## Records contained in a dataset
====
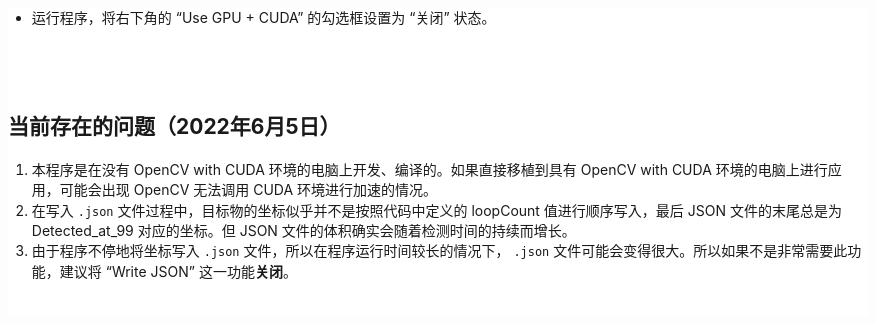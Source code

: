 - 运行程序，将右下角的 “Use GPU + CUDA” 的勾选框设置为 “关闭” 状态。

<br>

<br>

## 当前存在的问题（2022年6月5日）

1. 本程序是在没有 OpenCV with CUDA 环境的电脑上开发、编译的。如果直接移植到具有 OpenCV with CUDA 环境的电脑上进行应用，可能会出现 OpenCV 无法调用 CUDA 环境进行加速的情况。
2. 在写入 `.json` 文件过程中，目标物的坐标似乎并不是按照代码中定义的 loopCount 值进行顺序写入，最后 JSON 文件的末尾总是为 Detected_at_99 对应的坐标。但 JSON 文件的体积确实会随着检测时间的持续而增长。
3. 由于程序不停地将坐标写入 `.json` 文件，所以在程序运行时间较长的情况下， `.json` 文件可能会变得很大。所以如果不是非常需要此功能，建议将 “Write JSON” 这一功能**关闭**。

<br>

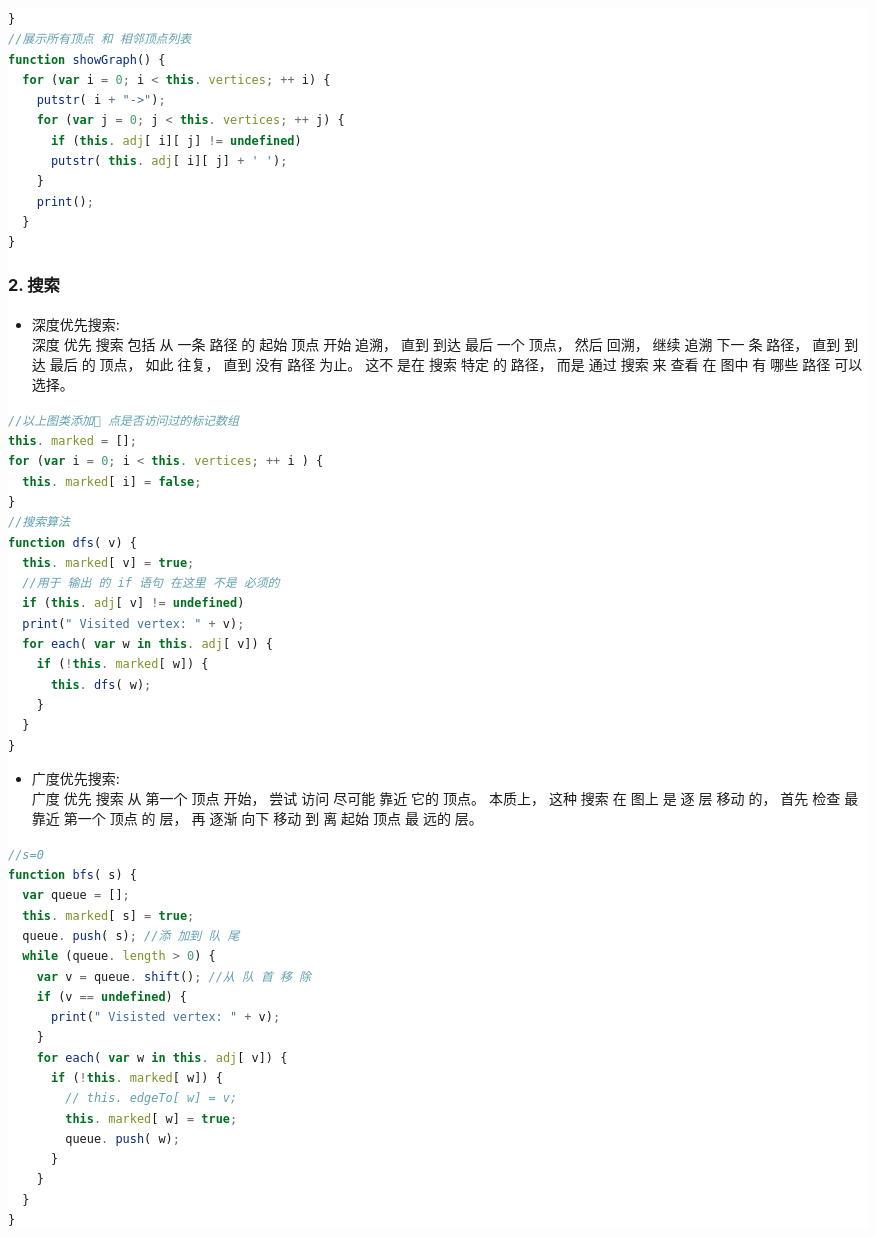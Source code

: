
 ```javascript
}
//展示所有顶点 和 相邻顶点列表
function showGraph() {
  for (var i = 0; i < this. vertices; ++ i) {
    putstr( i + "->");
    for (var j = 0; j < this. vertices; ++ j) {
      if (this. adj[ i][ j] != undefined)
      putstr( this. adj[ i][ j] + ' ');
    }
    print();
  }
}
```

### 2. 搜索

* 深度优先搜索:  
  深度 优先 搜索 包括 从 一条 路径 的 起始 顶点 开始 追溯， 直到 到达 最后 一个 顶点， 然后 回溯， 继续 追溯 下一 条 路径， 直到 到达 最后 的 顶点， 如此 往复， 直到 没有 路径 为止。 这不 是在 搜索 特定 的 路径， 而是 通过 搜索 来 查看 在 图中 有 哪些 路径 可以 选择。

```javascript
//以上图类添加 点是否访问过的标记数组
this. marked = [];
for (var i = 0; i < this. vertices; ++ i ) {
  this. marked[ i] = false;
}
//搜索算法
function dfs( v) {
  this. marked[ v] = true;
  //用于 输出 的 if 语句 在这里 不是 必须的
  if (this. adj[ v] != undefined)
  print(" Visited vertex: " + v);
  for each( var w in this. adj[ v]) {
    if (!this. marked[ w]) {
      this. dfs( w);
    }
  }
}
```

* 广度优先搜索:  
  广度 优先 搜索 从 第一个 顶点 开始， 尝试 访问 尽可能 靠近 它的 顶点。 本质上， 这种 搜索 在 图上 是 逐 层 移动 的， 首先 检查 最靠近 第一个 顶点 的 层， 再 逐渐 向下 移动 到 离 起始 顶点 最 远的 层。

```javascript
//s=0
function bfs( s) {
  var queue = [];
  this. marked[ s] = true;
  queue. push( s); //添 加到 队 尾
  while (queue. length > 0) {
    var v = queue. shift(); //从 队 首 移 除
    if (v == undefined) {
      print(" Visisted vertex: " + v);
    }
    for each( var w in this. adj[ v]) {
      if (!this. marked[ w]) {
        // this. edgeTo[ w] = v;
        this. marked[ w] = true;
        queue. push( w);
      }
    }
  }
}
```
====
Write only the number of lines above that contain "function".

## Completed task
3